Christmas came early to country station KZLA-FM (93.9) this year very early.
At 5 a.m. on Nov. 21 a full three days before Thanksgiving the station kicked off its new all-holiday music format with a George Strait rendition of "Frosty the Snowman."
That's Christmas music, 24/7, all the way through Dec. 25.
The Emmis Communications Corp. country station is now the second Los Angeles radio outlet that has gone to a temporary, all-holiday music format, joining Clear Channel Communications Inc.'s KOST-FM (103.5), an adult contemporary station that began the format in 2000.
And with good reason. Not only is KOST attracting listeners, it has found success drawing and keeping advertising dollars, something that other stations nationwide also have discovered.
Courtney Van Ess, KOST's programming coordinator, said that since the station began running holiday tunes in 2000, advertiser response has been overwhelming, driven by the popularity of the music with listeners. "We like people who go shopping, and so do advertisers," Van Ess said.
The format is even more popular in other markets. This year, there are five all-Christmas stations in Columbus, Ohio, four in Dallas and three each in Atlanta, Indianapolis and Detroit.
Some stations start broadcasting holiday tunes as early as Nov. 1, while most stick to the few weeks on either side of Christmas.
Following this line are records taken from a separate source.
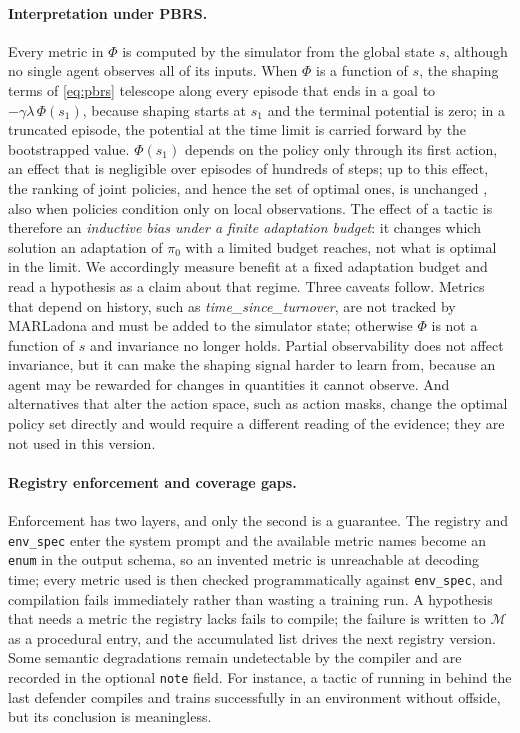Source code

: \documentclass[11pt]{article}
\newcommand{\Mst}{\mathcal{M}}           %
\newcommand{\code}[1]{\texttt{\small #1}}
\begin{document}
\paragraph{Interpretation under PBRS.}
Every metric in $\Phi$ is computed by the simulator from the global state $s$, although no single agent observes all of its inputs.
When $\Phi$ is a function of $s$, the shaping terms of \cref{eq:pbrs} telescope along every episode that ends in a goal to $-\gamma\lambda\,\Phi(s_1)$, because shaping starts at $s_1$ and the terminal potential is zero; in a truncated episode, the potential at the time limit is carried forward by the bootstrapped value.
$\Phi(s_1)$ depends on the policy only through its first action, an effect that is negligible over episodes of hundreds of steps; up to this effect, the ranking of joint policies, and hence the set of optimal ones, is unchanged \citep{ng1999policy}, also when policies condition only on local observations.
The effect of a tactic is therefore an \emph{inductive bias under a finite adaptation budget}: it changes which solution an adaptation of $\pi_0$ with a limited budget reaches, not what is optimal in the limit.
We accordingly measure benefit at a fixed adaptation budget and read a hypothesis as a claim about that regime.
Three caveats follow.
Metrics that depend on history, such as \textit{time\_since\_turnover}, are not tracked by MARLadona and must be added to the simulator state; otherwise $\Phi$ is not a function of $s$ and invariance no longer holds.
Partial observability does not affect invariance, but it can make the shaping signal harder to learn from, because an agent may be rewarded for changes in quantities it cannot observe.
And alternatives that alter the action space, such as action masks, change the optimal policy set directly and would require a different reading of the evidence; they are not used in this version.

\paragraph{Registry enforcement and coverage gaps.}
Enforcement has two layers, and only the second is a guarantee.
The registry and \code{env\_spec} enter the system prompt and the available metric names become an \code{enum} in the output schema, so an invented metric is unreachable at decoding time; every metric used is then checked programmatically against \code{env\_spec}, and compilation fails immediately rather than wasting a training run.
A hypothesis that needs a metric the registry lacks fails to compile; the failure is written to $\Mst$ as a procedural entry, and the accumulated list drives the next registry version.
Some semantic degradations remain undetectable by the compiler and are recorded in the optional \code{note} field.
For instance, a tactic of running in behind the last defender compiles and trains successfully in an environment without offside, but its conclusion is meaningless.
\end{document}
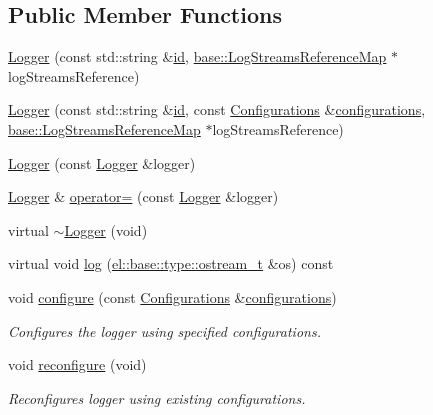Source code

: \subsection*{Public Member Functions}
\begin{DoxyCompactItemize}
\item 
\hyperlink{classel_1_1_logger_a59b1c5a0f8c5c670e59d2f69f9e39fbb}{Logger} (const std\+::string \&\hyperlink{classel_1_1_logger_ae51a621df3c835f51f450134ba66f8ac}{id}, \hyperlink{namespaceel_1_1base_af7602da9fe1d6c75985184fb0e39fd11}{base\+::\+Log\+Streams\+Reference\+Map} $\ast$log\+Streams\+Reference)
\item 
\hyperlink{classel_1_1_logger_a43abea8865d7316f05c8a676a8c04896}{Logger} (const std\+::string \&\hyperlink{classel_1_1_logger_ae51a621df3c835f51f450134ba66f8ac}{id}, const \hyperlink{classel_1_1_configurations}{Configurations} \&\hyperlink{classel_1_1_logger_aeb57aeaddbb3dcd0cb96114019817142}{configurations}, \hyperlink{namespaceel_1_1base_af7602da9fe1d6c75985184fb0e39fd11}{base\+::\+Log\+Streams\+Reference\+Map} $\ast$log\+Streams\+Reference)
\item 
\hyperlink{classel_1_1_logger_a984de07936a8c783e91496dfa6df69ea}{Logger} (const \hyperlink{classel_1_1_logger}{Logger} \&logger)
\item 
\hyperlink{classel_1_1_logger}{Logger} \& \hyperlink{classel_1_1_logger_a2bfb4ed37f3281a701f20fb21a4cac62}{operator=} (const \hyperlink{classel_1_1_logger}{Logger} \&logger)
\item 
virtual \hyperlink{classel_1_1_logger_ae285e82b96ffcbe715ed1f9e51f2f86e}{$\sim$\+Logger} (void)
\item 
virtual void \hyperlink{classel_1_1_logger_a12e1e5f6f91bad8d6a71c3918f09b672}{log} (\hyperlink{namespaceel_1_1base_1_1type_a74ea109bf34d1c44926837fb0830f445}{el\+::base\+::type\+::ostream\+\_\+t} \&os) const 
\item 
void \hyperlink{classel_1_1_logger_ad9db621dbf8977bf814dc7baea8dcee4}{configure} (const \hyperlink{classel_1_1_configurations}{Configurations} \&\hyperlink{classel_1_1_logger_aeb57aeaddbb3dcd0cb96114019817142}{configurations})
\begin{DoxyCompactList}\small\item\em Configures the logger using specified configurations. \end{DoxyCompactList}\item 
void \hyperlink{classel_1_1_logger_adfd57ab27fb398cc980a3edfab92927e}{reconfigure} (void)
\begin{DoxyCompactList}\small\item\em Reconfigures logger using existing configurations. \end{DoxyCompactList}\item 

\end{DoxyCompactItemize}
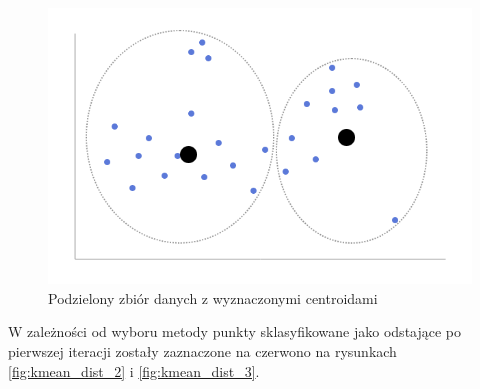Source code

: \documentclass[eng,printmode]{mgr}
\begin{document}
\begin{figure}[H]
  \begin{center}
    \includegraphics[scale=0.5]{kmean_dist_1}
        \caption{Podzielony zbiór danych z wyznaczonymi centroidami}
        \label{fig:kmean_dist_1}
  \end{center}
\end{figure}
W zależności od wyboru metody punkty sklasyfikowane jako odstające po pierwszej iteracji zostały zaznaczone na czerwono na rysunkach \ref{fig:kmean_dist_2} i \ref{fig:kmean_dist_3}.\\
\end{document}
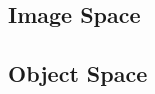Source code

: \documentclass[11pt, oneside]{scrartcl}   	%
\begin{document}
\subsection{Image Space}


\subsection{Object Space}
\end{document}
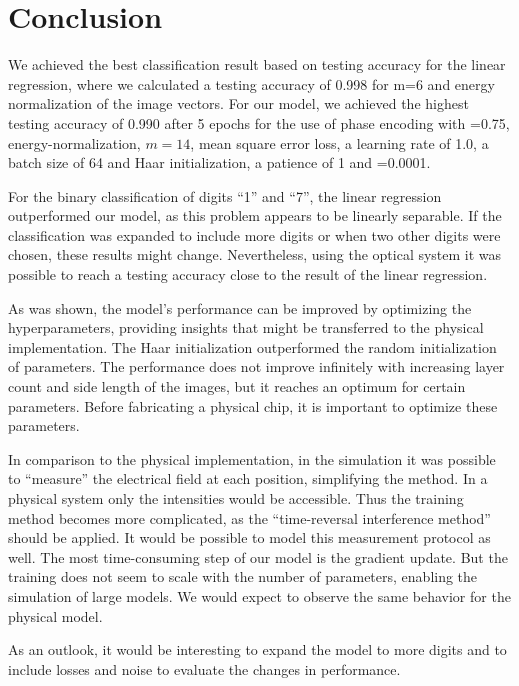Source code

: \section{Conclusion} 
We achieved the best classification result based on testing accuracy for the linear regression, where we calculated a testing accuracy of 0.998 for m=6 and energy normalization of the image vectors.
For our model, we achieved the highest testing accuracy of 0.990 after 5 epochs for the use of phase encoding with =0.75, energy-normalization, $m=14$, mean square error loss, a learning rate of 1.0, a batch size of 64 and Haar initialization, a patience of 1 and =0.0001.

For the binary classification of digits ``1'' and ``7'', the linear regression outperformed our model, as this problem appears to be linearly separable.
If the classification was expanded to include more digits or when two other digits were chosen, these results might change.
Nevertheless, using the optical system it was possible to reach a testing accuracy close to the result of the linear regression.

As was shown, the model's performance can be improved by optimizing the hyperparameters, providing insights that might be transferred to the physical implementation.
The Haar initialization outperformed the random initialization of parameters.
The performance does not improve infinitely with increasing layer count and side length of the images, but it reaches an optimum for certain parameters. Before fabricating a physical chip, it is important to optimize these parameters.%

In comparison to the physical implementation, in the simulation it was possible to ``measure'' the electrical field at each position, simplifying the method. In a physical system only the intensities would be accessible. Thus the training method becomes more complicated, as the ``time-reversal interference method'' should be applied.
It would be possible to model this measurement protocol as well.
The most time-consuming step of our model is the gradient update. But the training does not seem to scale with the number of parameters, enabling the simulation of large models.
We would expect to observe the same behavior for the physical model.

As an outlook, it would be interesting to expand the model to more digits and to include losses and noise to evaluate the changes in performance.
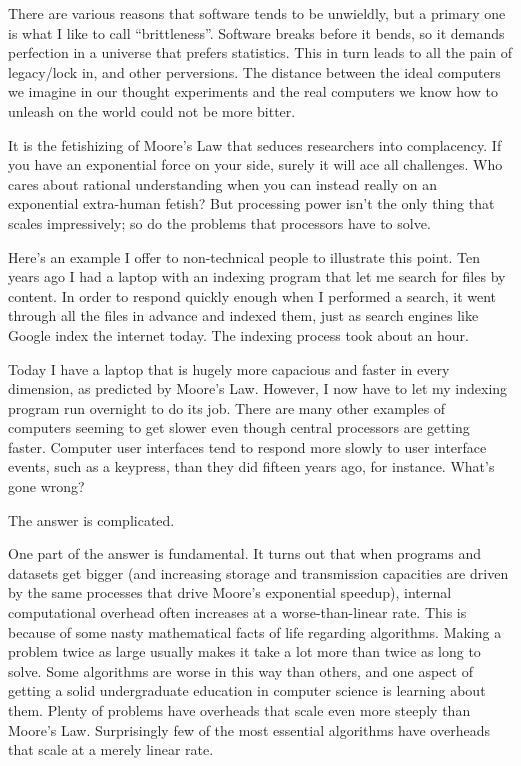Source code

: \documentclass[letterpaper,12pt,english]{sphinxmanual}
\begin{document}
There are various reasons that software tends to be unwieldly, but a primary one is what I like to call ``brittleness''. Software breaks before it bends, so it demands perfection in a universe that prefers statistics. This in turn leads to all the pain of legacy/lock in, and other perversions. The distance between the ideal computers we imagine in our thought experiments and the real computers we know how to unleash on the world could not be more bitter.

It is the fetishizing of Moore's Law that seduces researchers into complacency. If you have an exponential force on your side, surely it will ace all challenges. Who cares about rational understanding when you can instead really on an exponential extra-human fetish? But processing power isn't the only thing that scales impressively; so do the problems that processors have to solve.

Here's an example I offer to non-technical people to illustrate this point. Ten years ago I had a laptop with an indexing program that let me search for files by content. In order to respond quickly enough when I performed a search, it went through all the files in advance and indexed them, just as search engines like Google index the internet today. The indexing process took about an hour.

Today I have a laptop that is hugely more capacious and faster in every dimension, as predicted by Moore's Law. However, I now have to let my indexing program run overnight to do its job. There are many other examples of computers seeming to get slower even though central processors are getting faster. Computer user interfaces tend to respond more slowly to user interface events, such as a keypress, than they did fifteen years ago, for instance. What's gone wrong?

The answer is complicated.

One part of the answer is fundamental. It turns out that when programs and datasets get bigger (and increasing storage and transmission capacities are driven by the same processes that drive Moore's exponential speedup), internal computational overhead often increases at a worse-than-linear rate. This is because of some nasty mathematical facts of life regarding algorithms. Making a problem twice as large usually makes it take a lot more than twice as long to solve. Some algorithms are worse in this way than others, and one aspect of getting a solid undergraduate education in computer science is learning about them. Plenty of problems have overheads that scale even more steeply than Moore's Law. Surprisingly few of the most essential algorithms have overheads that scale at a merely linear rate.
\end{document}
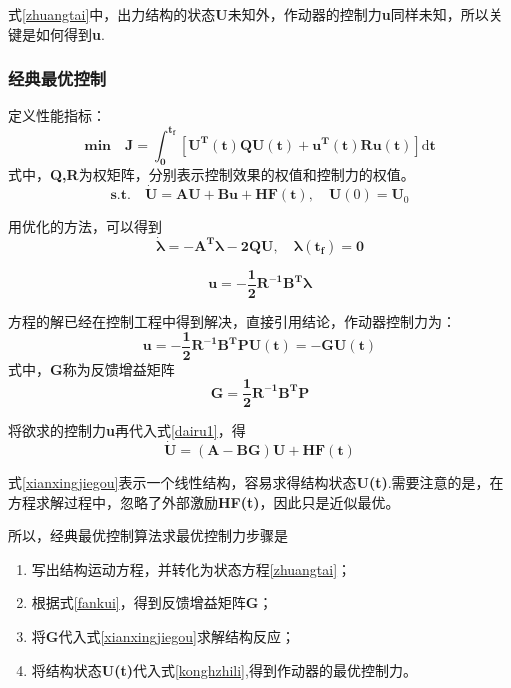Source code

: 式\eqref{zhuangtai}中，出力结构的状态\textbf{U}未知外，作动器的控制力\textbf{u}同样未知，所以关键是如何得到\textbf{u}.

\subsubsection{经典最优控制}
定义性能指标：
\begin{equation}
\mathbf{min\quad J=\int^{t_f}_0\left[U^T(t)QU(t)+u^T(t)Ru(t)\right]\mathrm{d}t}
\end{equation}
式中，\textbf{Q,R}为权矩阵，分别表示控制效果的权值和控制力的权值。
\begin{equation}
\mathbf{s.t.\quad} \dot{\mathbf{U}}=\mathbf{AU+Bu+HF(t)},\quad \mathbf{U}(0)=\mathbf{U}_0\label{dairu1}
\end{equation}

用优化的方法，可以得到
\begin{equation}
\dot{\mathbf{\lambda}}=\mathbf{-A^T\lambda-2QU,\quad \lambda(t_f)=0}
\end{equation}

\begin{equation}
\mathbf{u=-\frac{1}{2}R^{-1}B^T\lambda}
\end{equation}

方程的解已经在控制工程中得到解决，直接引用结论，作动器控制力为：
\begin{equation}
\mathbf{u=-\frac{1}{2}R^{-1}B^TPU(t)=-GU(t)} \label{konghzhili}
\end{equation}
式中，\textbf{G}称为反馈增益矩阵
\begin{equation}
\mathbf{G=\frac{1}{2}R^{-1}B^TP} \label{fankui}
\end{equation}

将欲求的控制力\textbf{u}再代入式\eqref{dairu1}，得
\begin{equation}
\dot{\mathbf{U}}=\mathbf{(A-BG)U+HF(t)}  \label{xianxingjiegou}
\end{equation}

式\eqref{xianxingjiegou}表示一个线性结构，容易求得结构状态\textbf{U(t)}.需要注意的是，在方程求解过程中，忽略了外部激励\textbf{HF(t)}，因此只是近似最优。

所以，经典最优控制算法求最优控制力步骤是
\begin{enumerate}
\item 写出结构运动方程，并转化为状态方程\eqref{zhuangtai}；
\item 根据式\eqref{fankui}，得到反馈增益矩阵\textbf{G}；
\item 将\textbf{G}代入式\eqref{xianxingjiegou}求解结构反应；
\item 将结构状态\textbf{U(t)}代入式\eqref{konghzhili},得到作动器的最优控制力。
\end{enumerate}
Either way, an analysis by media tracking company Media Monitors shows that 60 percent of the top 10 sponsors advertising on a full-time Christmas station in 2004 continued to advertise on those same stations during the subsequent 10 months of 2005, including Kohl's Corp., Home Depot Inc., Verizon Communications and Toys R Us Inc.
"It's a good way to relate to the audience because people know the songs, and retailers like it because it reminds listeners of the season and may drive them to buy," said Tom Zarecki, a Media Monitors spokesman.
Corissa Embro, president of Los Angeles-based Industry Media Specialists, which purchases radio ad time, said all-Christmas formats have become a necessity for some advertisers.
"My target audience is women 25 to 54 years old and I simply couldn't imagine not advertising on an all-Christmas format station during the holiday season, because you would lose so many people," Embro said. "I have ads on Christmas stations right now."
As for KZLA, R.J. Curtis, the station's program director, said that because KZLA and KOST target similar audiences, the country station's ratings slumped each Christmas season when the other station changed to all-holiday music, forcing its hand.
"We had two choices. We could do nothing like we have the past two years, and we know that outcome, or we can get in there and try to do something," Curtis said.